None of them batted an eye at Joey having two moms, or being adopted. I felt like they resided in the same universe as our family, which was a balm amid the disorientation of a hospital stay.
I don’t want to put them on too much of a pedestal; I’m sure they have bad days and biases of their own. They’re human. That’s kind of the point, though. They are human for better and worse, but mostly for better.

The California Wellness Foundation recently launched a funding initiative to build a more diverse body of physicians in the state. They believe that our population (which is 40% Latinx, 34% white, 16% Asian or Pacific Islander, 6% Black, 3% multiracial, and less than 1% Native American or Alaskan Native) would be best served by people who mirror patients’ experiences.
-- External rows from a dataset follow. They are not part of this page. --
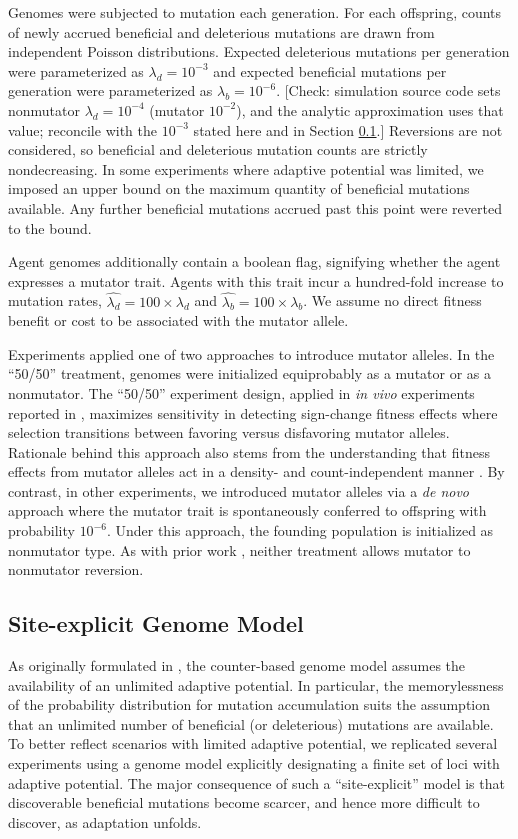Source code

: Genomes were subjected to mutation each generation.
For each offspring, counts of newly accrued beneficial and deleterious mutations are drawn from independent Poisson distributions.
Expected deleterious mutations per generation were parameterized as
$\lambda_d=10^{-3}$ and expected beneficial mutations per generation were parameterized as $\lambda_b=10^{-6}$.
[Check: simulation source code sets nonmutator $\lambda_d = 10^{-4}$ (mutator $10^{-2}$), and the analytic approximation uses that value; reconcile with the $10^{-3}$ stated here and in Section \ref{sec:site-explicit}.]
Reversions are not considered, so beneficial and deleterious mutation counts are strictly nondecreasing.
In some experiments where adaptive potential was limited, we imposed an upper bound on the maximum quantity of beneficial mutations available.
Any further beneficial mutations accrued past this point were reverted to the bound.

Agent genomes additionally contain a boolean flag, signifying whether the agent expresses a mutator trait.
Agents with this trait incur a hundred-fold increase to mutation rates, $\hat{\lambda_d} = 100 \times \lambda_d$ and $\hat{\lambda_b} = 100 \times \lambda_b$.
We assume no direct fitness benefit or cost to be associated with the mutator allele.

Experiments applied one of two approaches to introduce mutator alleles.
In the ``50/50'' treatment, genomes were initialized equiprobably as a mutator or as a nonmutator.
The ``50/50'' experiment design, applied in \textit{in vivo} experiments reported in \citet{raynes2018sign}, maximizes sensitivity in detecting sign-change fitness effects where selection transitions between favoring versus disfavoring mutator alleles.
Rationale behind this approach also stems from the understanding that fitness effects from mutator alleles act in a density- and count-independent manner \citep{raynes2019selection}.
By contrast, in other experiments, we introduced mutator alleles via a \textit{de novo} approach where the mutator trait is spontaneously conferred to offspring with probability $10^{-6}$.
Under this approach, the founding population is initialized as nonmutator type.
As with prior work \citep{raynes2018sign}, neither treatment allows mutator to nonmutator reversion.

\subsection{Site-explicit Genome Model} \label{sec:site-explicit}
As originally formulated in \citet{raynes2018sign}, the counter-based genome model assumes the availability of an unlimited adaptive potential.
In particular, the memorylessness of the probability distribution for mutation accumulation suits the assumption that an unlimited number of beneficial (or deleterious) mutations are available.
To better reflect scenarios with limited adaptive potential, we replicated several experiments using a genome model explicitly designating a finite set of loci with adaptive potential.
The major consequence of such a ``site-explicit'' model is that discoverable beneficial mutations become scarcer, and hence more difficult to discover, as adaptation unfolds.

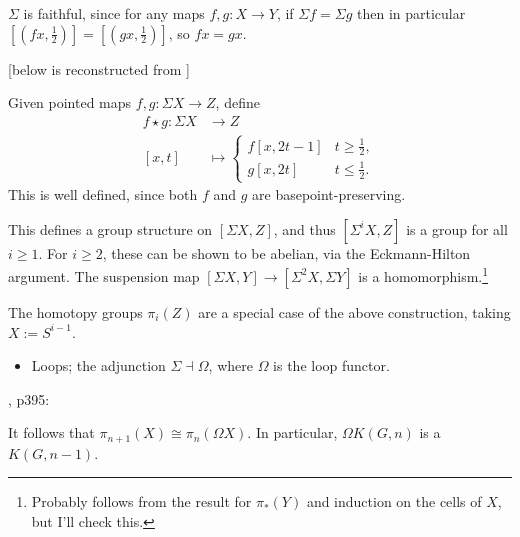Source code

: \documentclass{MetricNotes2023}
\begin{document}
\begin{remark}\label{2502141442}
\(\Sigma\) is faithful, since for any maps \(f, g : X\to Y\), if \(\Sigma f = \Sigma g\) then in particular \([(fx, \frac{1}{2})]=[(gx, \frac{1}{2})]\), so \(fx=gx\). 
\end{remark}  

[below is reconstructed from  \autocite{mazelgee}]

Given pointed maps \(f, g : \Sigma X \to Z\), define 
\begin{align*}
f \star g : \Sigma X &\to Z\\
[x,t]&\mapsto \begin{cases}
f[x,2t-1] & t \geq \frac{1}{2},\\
g[x,2t] &t\leq \frac{1}{2}.
\end{cases}
\end{align*}
This is well defined, since both \(f\) and \(g\) are basepoint-preserving. %

\begin{remark}\label{2504091052}
This defines a group structure on \([\Sigma X, Z]\), and thus \([\Sigma^i X, Z]\) is a group for all \(i\geq 1\). For \(i\geq 2\), these can be shown to be abelian, via the Eckmann-Hilton argument. The suspension map \([\Sigma X, Y]\to [\Sigma^2X, \Sigma Y]\) is a homomorphism.\footnote{Probably follows from the result for \(\pi_*(Y)\) and induction on the cells of \(X\), but I'll check this.}
\end{remark}

\begin{remark}\label{2502200937}
The homotopy groups \(\pi_i(Z)\) are a special case of the above construction, taking \(X:=S^{i-1}\). 
\end{remark}


\begin{itemize}
\item Loops; the adjunction \(\Sigma \dashv \Omega\), where \(\Omega\) is the loop functor.
\end{itemize}

\autocite{hatcher}, p395:

\begin{remark}
It follows that \(\pi_{n+1}(X)\cong \pi_n(\Omega X)\). In particular, \(\Omega K(G, n)\) is a \newline\(K(G, n-1)\). 
\end{remark}
\end{document}
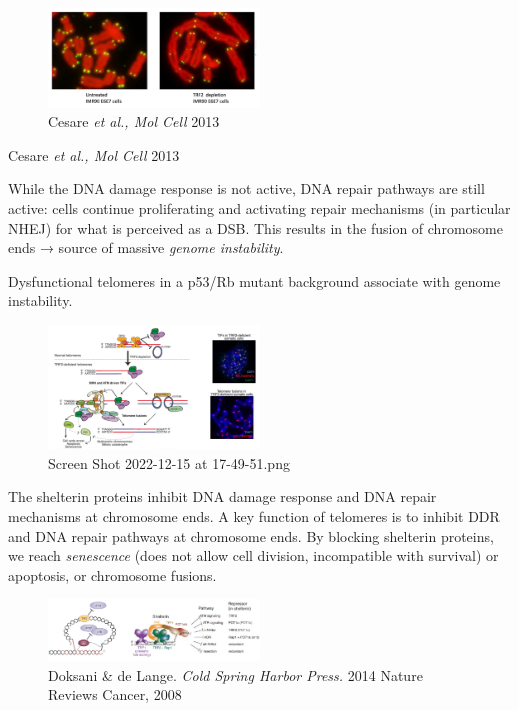 \begin{figure}
\centering
\includegraphics[width=0.5\textwidth]{../_resources/Screen_Shot_2022-12-15_at_17-54-31.png}
\caption{Cesare \emph{et al., Mol Cell} 2013}
\end{figure}

Cesare \emph{et al., Mol Cell} 2013

While the DNA damage response is not active, DNA repair pathways are
still active: cells continue proliferating and activating repair
mechanisms (in particular NHEJ) for what is perceived as a DSB. This
results in the fusion of chromosome ends → source of massive
\emph{genome instability}.

Dysfunctional telomeres in a p53/Rb mutant background associate with
genome instability.

\begin{figure}
\centering
\includegraphics[width=0.5\textwidth]{../_resources/Screen_Shot_2022-12-15_at_17-49-51.png}
\caption{Screen Shot 2022-12-15 at 17-49-51.png}
\end{figure}

The shelterin proteins inhibit DNA damage response and DNA repair
mechanisms at chromosome ends. A key function of telomeres is to inhibit
DDR and DNA repair pathways at chromosome ends. By blocking shelterin
proteins, we reach \emph{senescence} (does not allow cell division,
incompatible with survival) or apoptosis, or chromosome fusions.

\begin{figure}
\centering
\includegraphics[width=0.5\textwidth]{../_resources/Screen_Shot_2022-12-15_at_17-49-02.png}
\caption{Doksani \& de Lange. \emph{Cold Spring Harbor Press.} 2014
Nature Reviews Cancer, 2008}
\end{figure}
Diversity is part of the pursuit of excellence, not an alternative to it.
When I was a kid, a Mexican-American family friend took her daughter to the emergency room with some kind of bug. Our friend reported, “They kept telling me it was something we’d picked up in Cuba. I kept telling them I was born in Arizona. I’m not Cuban and I’ve never been to Cuba.”
I am still confused by why any hospital worker in Southern California would default to assuming a Brown person was from Cuba. But I bet it was a white person. As of 2020, only 6% of active care medical doctors and 10% of registered nurses in California were Latinx. This is due in part to an educational bottleneck that prevents qualified students from entering nursing school (full disclosure: the organization I work for produced the report linked in this paragraph).
When I took Joey for a follow-up appointment with his regular pediatrician, she looked over the notes from his hospital stay. “And it looks like you advocated for him. Good job,” she said.
I almost teared up. I thought about the moment, a day into his stay, when I told the attending physician his infection seemed to be getting worse. To do so had required me to quiet the inner voice that was telling me to be patient and let the professionals do their thing, and listen to the voice that said, If ever there was a time to be pushy, it’s now.
As patients and parents, we need to advocate. We need to call on our communities—the strep detectives and meal-makers. Neither is a substitute for a functioning medical system and research machine. But Trump and company would like to dismantle the Department of Education and put an anti-vaxxer in charge of Health and Human Services. The best tool we have in this fight is each other.
*I’m basing this on their last names and looks, which is not a foolproof method of determining someone’s ethnic background.